The data is in the form of a CSV file.
num With input as a song name, the implementation will be able to recommend the top 5 songs. It has used Manhattan distance formulae on the numerical values, to select the top 5 songs.
The step-by-step procedure of how the project works:
This code provides a Spotify song recommender system based on a given dataset. The recommender system uses the KMeans clustering algorithm and the Manhattan distance metric to find songs with similar characteristics.
1. Data Loading and Preprocessing: The dataset is loaded from a CSV file and preprocessed to handle missing values and normalize the numerical columns.
2. Exploratory Data Analysis: Data visualization is performed to understand the trends and changes in music over time.
3. Correlation Analysis: The correlation between different features of the dataset is analyzed using a heatmap.
4. Feature Engineering: Additional features are created, such as clustering songs into different groups using KMeans.

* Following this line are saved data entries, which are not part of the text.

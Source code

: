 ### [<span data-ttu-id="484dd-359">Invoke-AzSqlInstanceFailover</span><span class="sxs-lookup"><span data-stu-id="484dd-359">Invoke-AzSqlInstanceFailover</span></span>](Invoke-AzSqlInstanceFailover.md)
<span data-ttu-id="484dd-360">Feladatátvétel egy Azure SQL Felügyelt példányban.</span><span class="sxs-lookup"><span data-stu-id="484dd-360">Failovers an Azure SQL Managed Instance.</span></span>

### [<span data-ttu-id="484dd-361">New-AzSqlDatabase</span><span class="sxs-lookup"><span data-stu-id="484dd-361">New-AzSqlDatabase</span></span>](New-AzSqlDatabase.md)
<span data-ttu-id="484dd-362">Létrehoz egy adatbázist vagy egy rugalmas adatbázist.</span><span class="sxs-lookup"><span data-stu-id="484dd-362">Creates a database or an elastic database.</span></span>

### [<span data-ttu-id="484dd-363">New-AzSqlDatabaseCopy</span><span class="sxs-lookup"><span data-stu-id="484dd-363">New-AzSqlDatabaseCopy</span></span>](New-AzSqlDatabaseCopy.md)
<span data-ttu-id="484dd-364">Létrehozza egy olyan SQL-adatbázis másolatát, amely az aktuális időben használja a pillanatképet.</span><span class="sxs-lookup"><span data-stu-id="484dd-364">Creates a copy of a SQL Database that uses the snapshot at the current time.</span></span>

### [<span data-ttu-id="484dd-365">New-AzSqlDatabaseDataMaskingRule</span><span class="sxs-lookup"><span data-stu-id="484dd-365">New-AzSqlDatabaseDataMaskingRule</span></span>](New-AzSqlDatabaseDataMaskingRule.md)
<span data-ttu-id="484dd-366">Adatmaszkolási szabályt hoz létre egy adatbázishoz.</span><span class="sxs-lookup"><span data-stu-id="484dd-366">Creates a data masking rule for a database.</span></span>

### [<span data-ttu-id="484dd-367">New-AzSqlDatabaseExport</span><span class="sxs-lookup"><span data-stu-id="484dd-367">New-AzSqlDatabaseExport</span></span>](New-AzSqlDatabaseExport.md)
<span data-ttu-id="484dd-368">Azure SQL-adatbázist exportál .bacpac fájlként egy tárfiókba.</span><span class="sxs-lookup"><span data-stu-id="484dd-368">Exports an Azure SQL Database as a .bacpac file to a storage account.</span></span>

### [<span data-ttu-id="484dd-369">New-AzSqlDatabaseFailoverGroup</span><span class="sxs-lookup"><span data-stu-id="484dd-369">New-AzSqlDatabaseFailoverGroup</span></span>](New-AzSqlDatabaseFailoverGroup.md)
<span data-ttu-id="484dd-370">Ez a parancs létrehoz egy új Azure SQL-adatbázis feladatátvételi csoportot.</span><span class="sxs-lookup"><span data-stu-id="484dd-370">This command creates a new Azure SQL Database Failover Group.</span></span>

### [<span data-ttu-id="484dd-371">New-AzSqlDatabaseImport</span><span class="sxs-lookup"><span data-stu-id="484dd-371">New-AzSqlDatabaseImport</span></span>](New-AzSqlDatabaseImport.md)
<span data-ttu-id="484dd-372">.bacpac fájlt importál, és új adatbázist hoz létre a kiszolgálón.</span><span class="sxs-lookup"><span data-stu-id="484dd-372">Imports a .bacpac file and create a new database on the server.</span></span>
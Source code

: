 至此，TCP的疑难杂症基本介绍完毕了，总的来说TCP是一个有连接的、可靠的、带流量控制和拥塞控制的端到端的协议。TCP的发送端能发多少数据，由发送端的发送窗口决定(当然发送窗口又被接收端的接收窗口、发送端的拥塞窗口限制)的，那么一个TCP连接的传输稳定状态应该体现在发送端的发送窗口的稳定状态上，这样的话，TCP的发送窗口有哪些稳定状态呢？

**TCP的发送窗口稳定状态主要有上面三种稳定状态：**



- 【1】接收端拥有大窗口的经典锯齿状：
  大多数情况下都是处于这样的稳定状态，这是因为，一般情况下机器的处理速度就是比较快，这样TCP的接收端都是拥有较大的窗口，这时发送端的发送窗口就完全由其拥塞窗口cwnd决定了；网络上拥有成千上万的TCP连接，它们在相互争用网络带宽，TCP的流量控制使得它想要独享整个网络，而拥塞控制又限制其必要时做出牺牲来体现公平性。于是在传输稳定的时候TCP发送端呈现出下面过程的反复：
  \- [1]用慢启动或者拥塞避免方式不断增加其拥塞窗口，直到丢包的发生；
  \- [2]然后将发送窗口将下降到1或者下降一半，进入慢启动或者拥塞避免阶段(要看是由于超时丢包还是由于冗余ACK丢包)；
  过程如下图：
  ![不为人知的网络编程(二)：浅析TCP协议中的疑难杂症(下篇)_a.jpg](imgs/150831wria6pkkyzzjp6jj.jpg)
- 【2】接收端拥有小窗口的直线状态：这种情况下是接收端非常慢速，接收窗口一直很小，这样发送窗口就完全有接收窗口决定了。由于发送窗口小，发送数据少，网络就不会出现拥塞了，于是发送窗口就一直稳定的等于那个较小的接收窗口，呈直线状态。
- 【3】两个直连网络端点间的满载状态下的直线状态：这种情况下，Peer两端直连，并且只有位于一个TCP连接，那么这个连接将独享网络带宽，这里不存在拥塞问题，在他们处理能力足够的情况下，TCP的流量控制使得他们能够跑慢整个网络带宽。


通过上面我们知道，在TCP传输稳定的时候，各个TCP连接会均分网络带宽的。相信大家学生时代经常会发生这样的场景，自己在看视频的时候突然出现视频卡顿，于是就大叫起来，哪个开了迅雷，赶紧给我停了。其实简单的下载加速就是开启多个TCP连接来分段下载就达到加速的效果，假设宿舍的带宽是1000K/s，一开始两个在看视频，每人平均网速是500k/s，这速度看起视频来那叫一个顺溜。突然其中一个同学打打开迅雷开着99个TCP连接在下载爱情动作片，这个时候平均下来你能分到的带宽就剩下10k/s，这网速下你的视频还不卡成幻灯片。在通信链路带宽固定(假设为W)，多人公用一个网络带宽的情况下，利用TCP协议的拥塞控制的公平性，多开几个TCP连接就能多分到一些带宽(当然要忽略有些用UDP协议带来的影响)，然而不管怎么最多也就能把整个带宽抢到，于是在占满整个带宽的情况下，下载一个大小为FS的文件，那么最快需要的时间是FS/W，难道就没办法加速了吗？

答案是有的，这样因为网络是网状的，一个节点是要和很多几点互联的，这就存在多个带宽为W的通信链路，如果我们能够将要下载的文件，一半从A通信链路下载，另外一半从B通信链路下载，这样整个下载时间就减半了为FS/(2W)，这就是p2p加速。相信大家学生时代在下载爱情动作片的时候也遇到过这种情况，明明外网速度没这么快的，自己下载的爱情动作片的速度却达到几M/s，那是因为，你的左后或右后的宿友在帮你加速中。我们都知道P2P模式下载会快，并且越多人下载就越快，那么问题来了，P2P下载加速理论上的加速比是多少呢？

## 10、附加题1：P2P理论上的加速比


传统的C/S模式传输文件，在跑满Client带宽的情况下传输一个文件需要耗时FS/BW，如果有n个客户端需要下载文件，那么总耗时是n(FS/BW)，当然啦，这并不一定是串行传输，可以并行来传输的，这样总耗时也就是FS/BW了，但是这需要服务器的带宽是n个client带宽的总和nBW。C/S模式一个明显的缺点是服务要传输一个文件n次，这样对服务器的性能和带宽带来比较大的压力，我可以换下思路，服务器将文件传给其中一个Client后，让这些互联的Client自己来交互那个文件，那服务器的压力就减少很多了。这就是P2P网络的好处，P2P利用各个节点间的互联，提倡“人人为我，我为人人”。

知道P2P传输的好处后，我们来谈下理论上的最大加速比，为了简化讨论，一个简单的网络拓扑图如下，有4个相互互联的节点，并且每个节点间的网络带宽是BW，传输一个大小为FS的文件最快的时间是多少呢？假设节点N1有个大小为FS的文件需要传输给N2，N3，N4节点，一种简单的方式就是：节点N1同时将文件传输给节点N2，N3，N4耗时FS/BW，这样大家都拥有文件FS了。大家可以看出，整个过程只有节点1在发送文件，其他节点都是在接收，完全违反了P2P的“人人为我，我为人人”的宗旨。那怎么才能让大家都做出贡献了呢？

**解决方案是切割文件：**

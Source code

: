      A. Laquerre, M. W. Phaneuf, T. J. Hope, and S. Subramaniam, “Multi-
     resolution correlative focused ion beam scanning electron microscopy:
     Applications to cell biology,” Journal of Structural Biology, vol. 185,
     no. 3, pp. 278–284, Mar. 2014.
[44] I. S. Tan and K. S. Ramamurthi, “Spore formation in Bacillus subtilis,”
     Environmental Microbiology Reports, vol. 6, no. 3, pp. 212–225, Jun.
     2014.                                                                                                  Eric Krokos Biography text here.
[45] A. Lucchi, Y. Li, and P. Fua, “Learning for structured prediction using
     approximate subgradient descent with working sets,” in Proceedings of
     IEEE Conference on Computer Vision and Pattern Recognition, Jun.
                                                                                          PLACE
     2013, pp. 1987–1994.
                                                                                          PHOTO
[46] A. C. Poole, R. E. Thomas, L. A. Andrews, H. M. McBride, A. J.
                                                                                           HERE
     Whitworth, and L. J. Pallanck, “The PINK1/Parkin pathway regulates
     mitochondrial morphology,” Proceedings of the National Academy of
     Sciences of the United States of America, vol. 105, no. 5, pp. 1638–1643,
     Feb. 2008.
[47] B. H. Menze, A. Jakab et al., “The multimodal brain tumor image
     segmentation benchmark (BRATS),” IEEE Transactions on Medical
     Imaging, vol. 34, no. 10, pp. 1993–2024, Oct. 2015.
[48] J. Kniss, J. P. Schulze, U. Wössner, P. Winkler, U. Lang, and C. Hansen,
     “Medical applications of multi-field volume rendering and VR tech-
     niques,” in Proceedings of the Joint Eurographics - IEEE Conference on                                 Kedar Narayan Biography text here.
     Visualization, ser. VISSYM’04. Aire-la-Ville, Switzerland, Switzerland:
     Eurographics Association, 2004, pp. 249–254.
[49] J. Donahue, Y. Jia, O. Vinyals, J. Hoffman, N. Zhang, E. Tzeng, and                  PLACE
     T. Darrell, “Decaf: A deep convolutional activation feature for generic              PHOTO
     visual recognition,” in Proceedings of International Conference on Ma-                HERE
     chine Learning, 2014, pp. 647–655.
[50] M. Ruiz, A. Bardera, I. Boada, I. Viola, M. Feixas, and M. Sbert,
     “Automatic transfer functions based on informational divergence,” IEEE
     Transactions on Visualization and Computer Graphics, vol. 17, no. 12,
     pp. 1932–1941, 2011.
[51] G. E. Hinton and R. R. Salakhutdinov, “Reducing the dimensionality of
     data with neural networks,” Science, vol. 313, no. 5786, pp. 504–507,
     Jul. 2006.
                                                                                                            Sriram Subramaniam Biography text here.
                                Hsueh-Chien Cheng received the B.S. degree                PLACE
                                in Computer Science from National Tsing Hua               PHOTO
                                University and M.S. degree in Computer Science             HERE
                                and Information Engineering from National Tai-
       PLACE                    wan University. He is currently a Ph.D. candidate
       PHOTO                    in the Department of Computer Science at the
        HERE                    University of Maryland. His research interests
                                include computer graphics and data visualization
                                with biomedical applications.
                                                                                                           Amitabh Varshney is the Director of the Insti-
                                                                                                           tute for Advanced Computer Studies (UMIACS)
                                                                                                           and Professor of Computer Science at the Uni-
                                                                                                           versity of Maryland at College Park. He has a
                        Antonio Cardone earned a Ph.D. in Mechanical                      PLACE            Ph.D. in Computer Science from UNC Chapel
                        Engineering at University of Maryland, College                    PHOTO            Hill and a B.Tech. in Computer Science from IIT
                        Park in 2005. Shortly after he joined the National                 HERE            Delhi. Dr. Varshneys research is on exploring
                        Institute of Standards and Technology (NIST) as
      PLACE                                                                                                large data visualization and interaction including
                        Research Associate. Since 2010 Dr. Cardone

5. SpotifyRecommender Class: A class is implemented to encapsulate the recommender system logic. It calculates the Manhattan distance between songs and provides recommendations based on the smallest distances.
6. Usage Example: Several examples are given to demonstrate how to use the recommender system on different songs.
The recommendation algorithm in this code utilizes the concept of Manhattan distance to measure the similarity between songs. The Manhattan distance, also known as the city block distance or L1 distance, calculates the total difference between corresponding feature values of two songs. By comparing the Manhattan distances of songs, the algorithm identifies the top 5 closest songs to a given input song.
To run this code, you need the following dependencies:
- NumPy
- pandas
- matplotlib
- seaborn
- tqdm
- sci-kit-learn
Added a result folder, which has the screenshots.
The recommender system uses the KMeans clustering algorithm and the Manhattan distance metric to find songs with similar characteristics.